Evolution of an enzyme active site: the structure of a new crystal form of muconate lactonizing enzyme compared with mandelate racemase and enolase.

M S Hasson1, I Schlichting, J Moulai, K Taylor, W Barrett, G L Kenyon, P C Babbitt, J A Gerlt, G A Petsko, D Ringe.   

Abstract

Muconate lactonizing enzyme (MLE), a component of the beta-ketoadipate pathway of Pseudomonas putida, is a member of a family of related enzymes (the "enolase superfamily") that catalyze the abstraction of the alpha-proton of a carboxylic acid in the context of different overall reactions. New untwinned crystal forms of MLE were obtained, one of which diffracts to better than 2.0-A resolution. The packing of the octameric enzyme in this crystal form is unusual, because the asymmetric unit contains three subunits. The structure of MLE presented here contains no bound metal ion, but is very similar to a recently determined Mn2+-bound structure. Thus, absence of the metal ion does not perturb the structure of the active site. The structures of enolase, mandelate racemase, and MLE were superimposed. A comparison of metal ligands suggests that enolase may retain some characteristics of the ancestor of this enzyme family.
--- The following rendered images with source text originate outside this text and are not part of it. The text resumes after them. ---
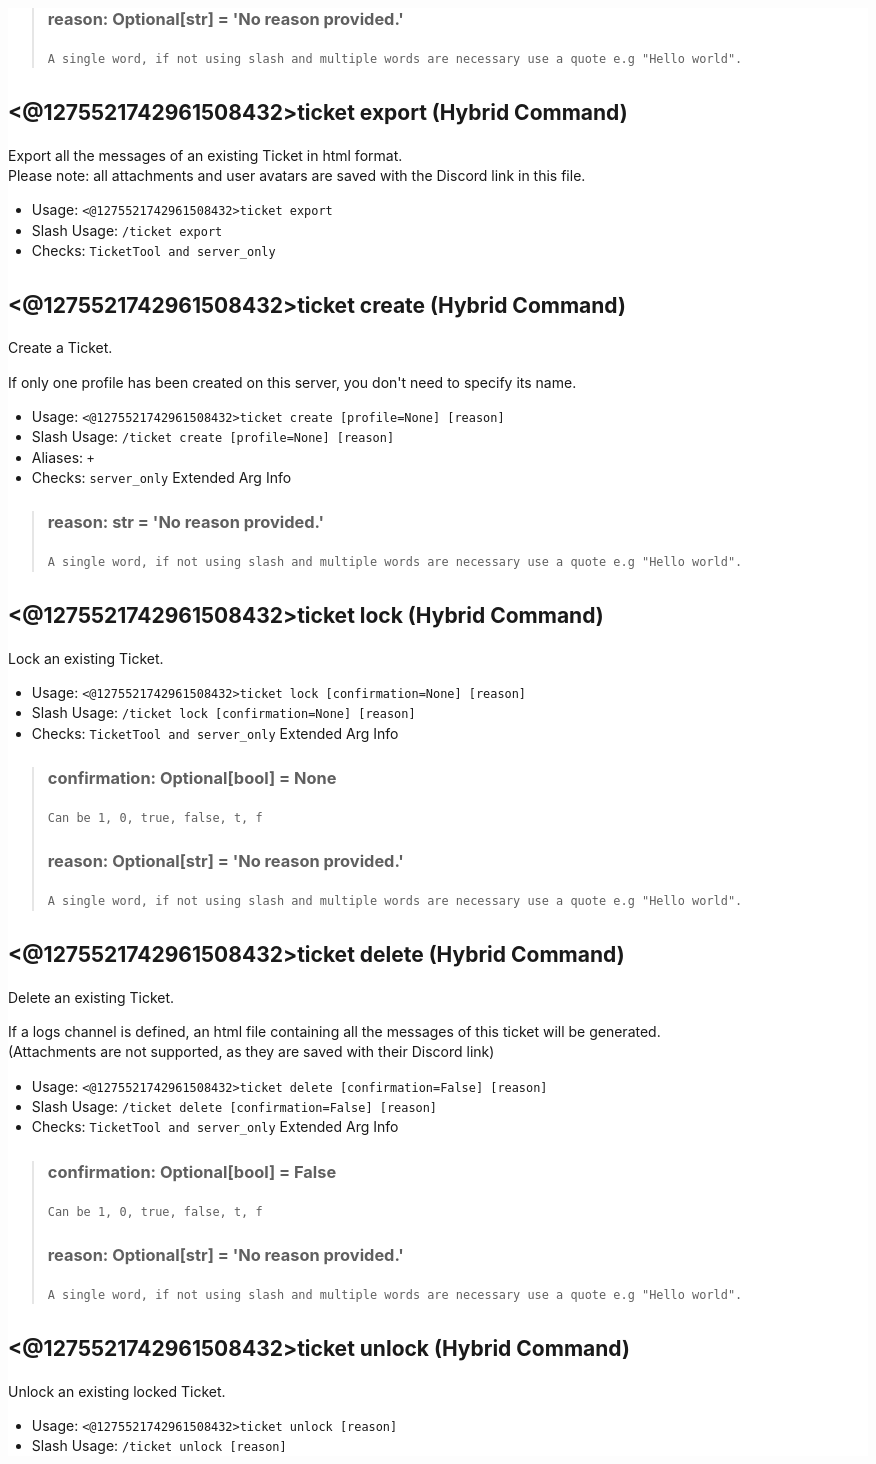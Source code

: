 > ### reason: Optional[str] = 'No reason provided.'
> ```
> A single word, if not using slash and multiple words are necessary use a quote e.g "Hello world".
> ```
## <@1275521742961508432>ticket export (Hybrid Command)
Export all the messages of an existing Ticket in html format.<br/>
Please note: all attachments and user avatars are saved with the Discord link in this file.<br/>
 - Usage: `<@1275521742961508432>ticket export`
 - Slash Usage: `/ticket export`
 - Checks: `TicketTool and server_only`
## <@1275521742961508432>ticket create (Hybrid Command)
Create a Ticket.<br/>

If only one profile has been created on this server, you don't need to specify its name.<br/>
 - Usage: `<@1275521742961508432>ticket create [profile=None] [reason]`
 - Slash Usage: `/ticket create [profile=None] [reason]`
 - Aliases: `+`
 - Checks: `server_only`
Extended Arg Info
> ### reason: str = 'No reason provided.'
> ```
> A single word, if not using slash and multiple words are necessary use a quote e.g "Hello world".
> ```
## <@1275521742961508432>ticket lock (Hybrid Command)
Lock an existing Ticket.<br/>
 - Usage: `<@1275521742961508432>ticket lock [confirmation=None] [reason]`
 - Slash Usage: `/ticket lock [confirmation=None] [reason]`
 - Checks: `TicketTool and server_only`
Extended Arg Info
> ### confirmation: Optional[bool] = None
> ```
> Can be 1, 0, true, false, t, f
> ```
> ### reason: Optional[str] = 'No reason provided.'
> ```
> A single word, if not using slash and multiple words are necessary use a quote e.g "Hello world".
> ```
## <@1275521742961508432>ticket delete (Hybrid Command)
Delete an existing Ticket.<br/>

If a logs channel is defined, an html file containing all the messages of this ticket will be generated.<br/>
(Attachments are not supported, as they are saved with their Discord link)<br/>
 - Usage: `<@1275521742961508432>ticket delete [confirmation=False] [reason]`
 - Slash Usage: `/ticket delete [confirmation=False] [reason]`
 - Checks: `TicketTool and server_only`
Extended Arg Info
> ### confirmation: Optional[bool] = False
> ```
> Can be 1, 0, true, false, t, f
> ```
> ### reason: Optional[str] = 'No reason provided.'
> ```
> A single word, if not using slash and multiple words are necessary use a quote e.g "Hello world".
> ```
## <@1275521742961508432>ticket unlock (Hybrid Command)
Unlock an existing locked Ticket.<br/>
 - Usage: `<@1275521742961508432>ticket unlock [reason]`
 - Slash Usage: `/ticket unlock [reason]`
Comparison of other residues involved in catalysis indicates two unusual patterns of conservation: (i) that the position of catalytic atoms remains constant, although the residues that contain them are located at different points in the protein fold; and (ii) that the positions of catalytic residues in the protein scaffold are conserved, whereas their identities and roles in catalysis vary.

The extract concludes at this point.